India has fared better than neighbours Sri Lanka (ranked 91), Pakistan (117), Myanmar (130) and Bangladesh (143), but is behind Bhutan (26) and China (77).

The 2017 corruption perception index, released by anti-graft watchdog Transparency International on Wednesday, has ranked India at 81 among 180 countries and territories.

The index is based on perceived levels of public sector corruption according to experts and businesspeople, using a scale of 0 to 100, where 0 is highly corrupt and 100 is very clean.

India’s score in 2017 is 40 — the same as 2016, and an increase since 2015, when it was 38. There has been a gradual increase in India’s rank since 2012, when India scored 36 points on the index.

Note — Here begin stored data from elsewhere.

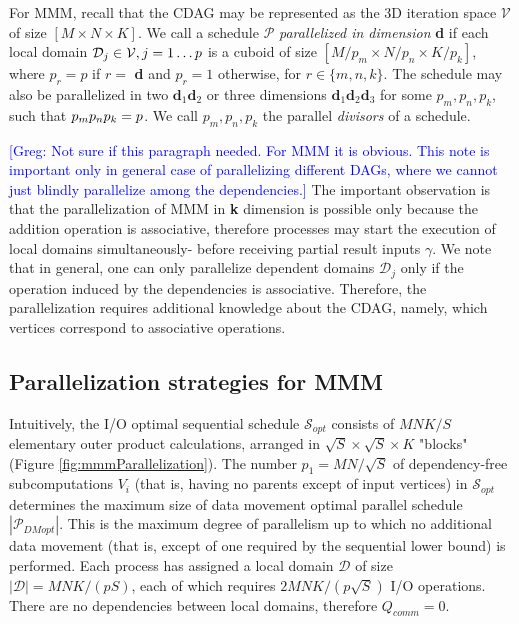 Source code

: \documentclass[sigplan,review,anonymous]{acmart}\settopmatter{printfolios=true,printccs=false,printacmref=false}
\newcommand\greg[1]{\textcolor{blue}{[Greg: #1]}}
\begin{document}
For MMM, recall that the CDAG may be represented as the 3D iteration space 
$\mathcal{V}$ of size $[M \times N \times K]$. We call a 
schedule $\mathcal{P}$ \emph{parallelized in dimension} \textbf{d} if each 
local domain $\mathcal{D}_j \in \mathcal{V}, j =\nobreak 1 \dots p$
is a cuboid of size $[M/p_m \times N/p_n \times K/p_k]$, where $p_r = 
p$ if $r 
= $ \textbf{d} and $p_r = 1$ otherwise, for $r \in \{m, n, k\}$. The schedule 
may also be parallelized in two $\mathbf{d}_1\mathbf{d}_2$ 
or three 
dimensions $\mathbf{d}_1\mathbf{d}_2\mathbf{d}_3$ for some $p_m, p_n, p_k$, 
such that $p_m p_n p_k= \nobreak p$. We call $p_m, p_n, p_k$ the parallel 
\emph{divisors} of a schedule.

\greg{Not sure if this paragraph needed. For MMM it is obvious. This note is 
important only in general case of parallelizing different DAGs, where we cannot 
just blindly parallelize among the dependencies.}
The important observation is that the parallelization of MMM in \textbf{k} 
dimension is possible only because the addition operation is associative, 
therefore processes may start the execution of local domains simultaneously- 
before receiving partial result inputs $\gamma$. We note that in general, one 
can only parallelize dependent domains $\mathcal{D}_j$ only if the operation 
induced by the dependencies is associative. Therefore, the parallelization 
requires additional knowledge about the CDAG, namely, which vertices correspond 
to associative operations.



\subsection{Parallelization strategies for MMM}
 Intuitively, the 
I/O optimal sequential schedule $\mathcal{S}_{opt}$
consists of $MNK/S$ elementary outer product calculations, arranged in
$\sqrt{S} \times \sqrt{S} \times K$ "blocks" (Figure
\ref{fig:mmmParallelization}). The number $p_1 = MN/\sqrt{S}$ of 
dependency-free subcomputations 
$V_i$
(that is, having no parents except of input vertices) in $\mathcal{S}_{opt}$ 
determines the maximum size of data movement optimal parallel schedule 
$|\mathcal{P}_{DMopt}|$. This is the maximum 
degree of parallelism up to which no
additional data movement (that is, except of one required by the sequential 
lower bound) is performed. Each process has assigned a local domain 
$\mathcal{D}$ of size 
$|\mathcal{D}| = MNK/(pS)$, each of which requires $2MNK/(p\sqrt{S})$ I/O 
operations. 
There are 
no dependencies between local domains, therefore $Q_{comm} = 0$.
\end{document}
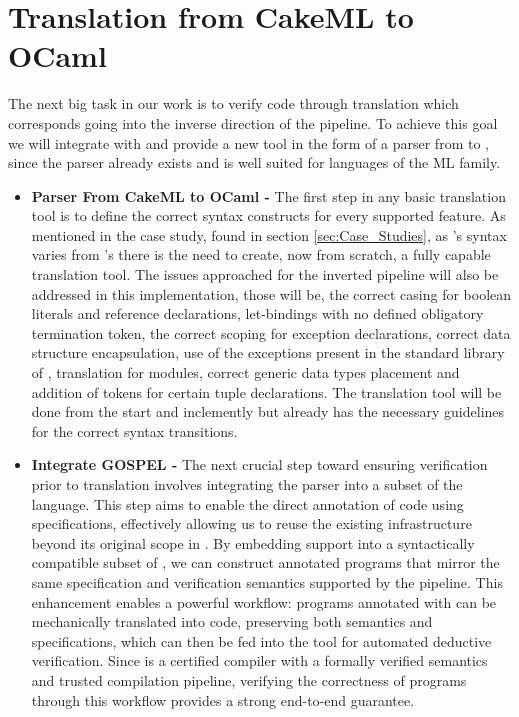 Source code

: \section{Translation from CakeML to OCaml}

The next big task in our work is to verify \cml code through translation which corresponds going into the inverse direction
of the pipeline. To achieve this goal we will integrate \gospel with \cml and provide a new tool in the form of a parser from
\cml to \ocaml, since the \gospel parser already exists and is well suited for languages of the ML family.

\begin{itemize}

\item \textbf{Parser From CakeML to OCaml -} The first step in any basic translation tool is to define the correct syntax constructs 
for every supported feature. As mentioned in the case study, found in section \ref{sec:Case_Studies}, as \cml's syntax varies from
\ocaml's there is the need to create, now from scratch, a fully capable translation tool. The issues approached for the inverted
pipeline will also be addressed in this implementation, those will be, the correct casing for boolean literals and reference
declarations, let-bindings with no defined obligatory termination token, the correct scoping for exception declarations, correct data
structure encapsulation, use of the exceptions present in the standard library of \ocaml, translation for modules, correct generic data 
types placement and addition of tokens for certain tuple declarations. The translation tool will be done from the start and inclemently
but already has the necessary guidelines for the correct syntax transitions.


\item \textbf{Integrate GOSPEL -} The next crucial step toward ensuring verification prior to translation involves integrating the 
\gospel parser into a subset of the \cml language. This step aims to enable the direct annotation of \cml code using \gospel specifications, 
effectively allowing us to reuse the existing \gospel infrastructure beyond its original scope in \ocaml. By embedding \gospel support into 
a syntactically compatible subset of \cml, we can construct annotated \cml programs that mirror the same specification and verification 
semantics supported by the \cameleer pipeline. This enhancement enables a powerful workflow: \cml programs annotated with \gospel can be 
mechanically translated into \ocaml code, preserving both semantics and specifications, which can then be fed into the \cameleer tool for 
automated deductive verification. Since \cml is a certified compiler with a formally verified semantics and trusted compilation pipeline, 
verifying the correctness of \cml programs through this workflow provides a strong end-to-end guarantee.


\end{itemize}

India has fared better than neighbours Sri Lanka (ranked 91), Pakistan (117), Myanmar (130) and Bangladesh (143), but is behind Bhutan (26) and China (77).

The index says New Zealand and Denmark are the least corrupt countries, while Syria, Sudan and Somalia figure are ranked the most corrupt. Among BRICS nations, South Africa has been ranked the least corrupt (71), while Russia (135) is the most corrupt.

The report said there is a high variance in public sector corruption across the Asia Pacific region, with more than half of the countries scoring less than 50.

“While corruption continues to be a rampant problem across the region, improvements will only be made if there is strong political will for change and if a comprehensive strategy is adopted, not one based on isolated actions,” it said.

Transparency International said that the 2017 results show that corruption in many countries is still strong and when individuals dare to challenge the status quo, they are met with threats and bodily harm, including death.

“Philippines, India and the Maldives are among the worst regional offenders in this respect. These countries score high for corruption and have fewer press freedoms and higher numbers of journalist deaths,” the report said.

Ilham Mohammed, Transparency International’s regional coordinator for South Asia, told HT: “Despite numerous pledges by politicians at different levels to curb corruption, there has been no significant movement in India’s score in the CPI. This is reflective of the fact that there has been little or no movement in implementing the Lokpal.

“While India has a strong history of people standing up against corruption, there are very few successful convictions when it comes to prosecuting corruption cases. This is especially so for grand corruption. This indicates poor functioning of the national accountability systems at a central level.”

Transparency International managing director Patricia Moreira said: “Smear campaigns, harassment, lawsuits and bureaucratic red tape are all tools used by certain governments in an effort to quiet those who drive anti-corruption efforts.

“We’re calling on those governments that hide behind restrictive laws to roll them back immediately and allow for greater civic participation.”